Source texts of formatted documents:
....
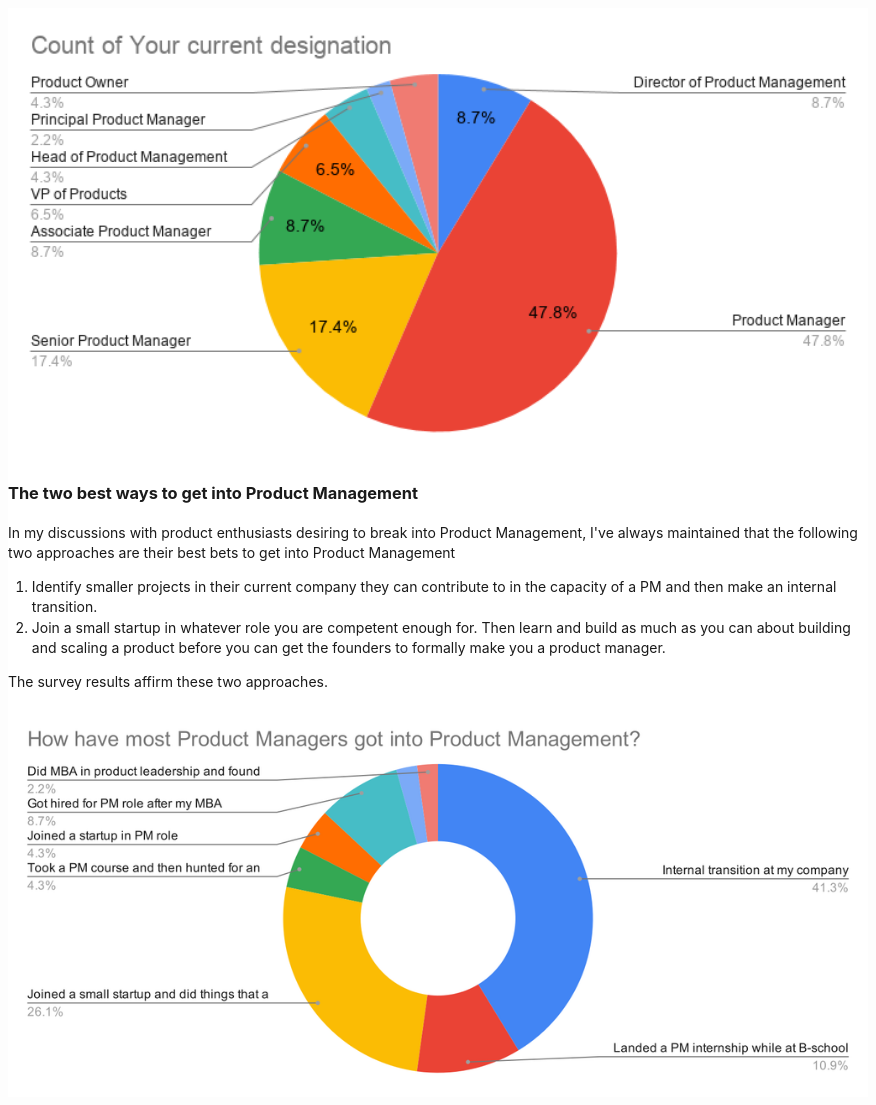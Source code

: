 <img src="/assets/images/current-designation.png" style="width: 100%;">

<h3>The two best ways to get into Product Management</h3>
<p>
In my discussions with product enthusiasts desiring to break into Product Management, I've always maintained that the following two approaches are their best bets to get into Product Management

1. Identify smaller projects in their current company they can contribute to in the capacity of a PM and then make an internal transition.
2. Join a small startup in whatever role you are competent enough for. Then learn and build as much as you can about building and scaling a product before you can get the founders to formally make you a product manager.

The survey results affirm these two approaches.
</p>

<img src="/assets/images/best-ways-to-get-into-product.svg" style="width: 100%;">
....
EXERCISE: Your answer must be the exact lines of the records from the first one through the line containing "2. Join a small", with no pictures in it.

WORKED SOLUTION:
Source code

: <img src="/assets/images/current-designation.png" style="width: 100%;">

<h3>The two best ways to get into Product Management</h3>
<p>
In my discussions with product enthusiasts desiring to break into Product Management, I've always maintained that the following two approaches are their best bets to get into Product Management

1. Identify smaller projects in their current company they can contribute to in the capacity of a PM and then make an internal transition.
2. Join a small startup in whatever role you are competent enough for. Then learn and build as much as you can about building and scaling a product before you can get the founders to formally make you a product manager.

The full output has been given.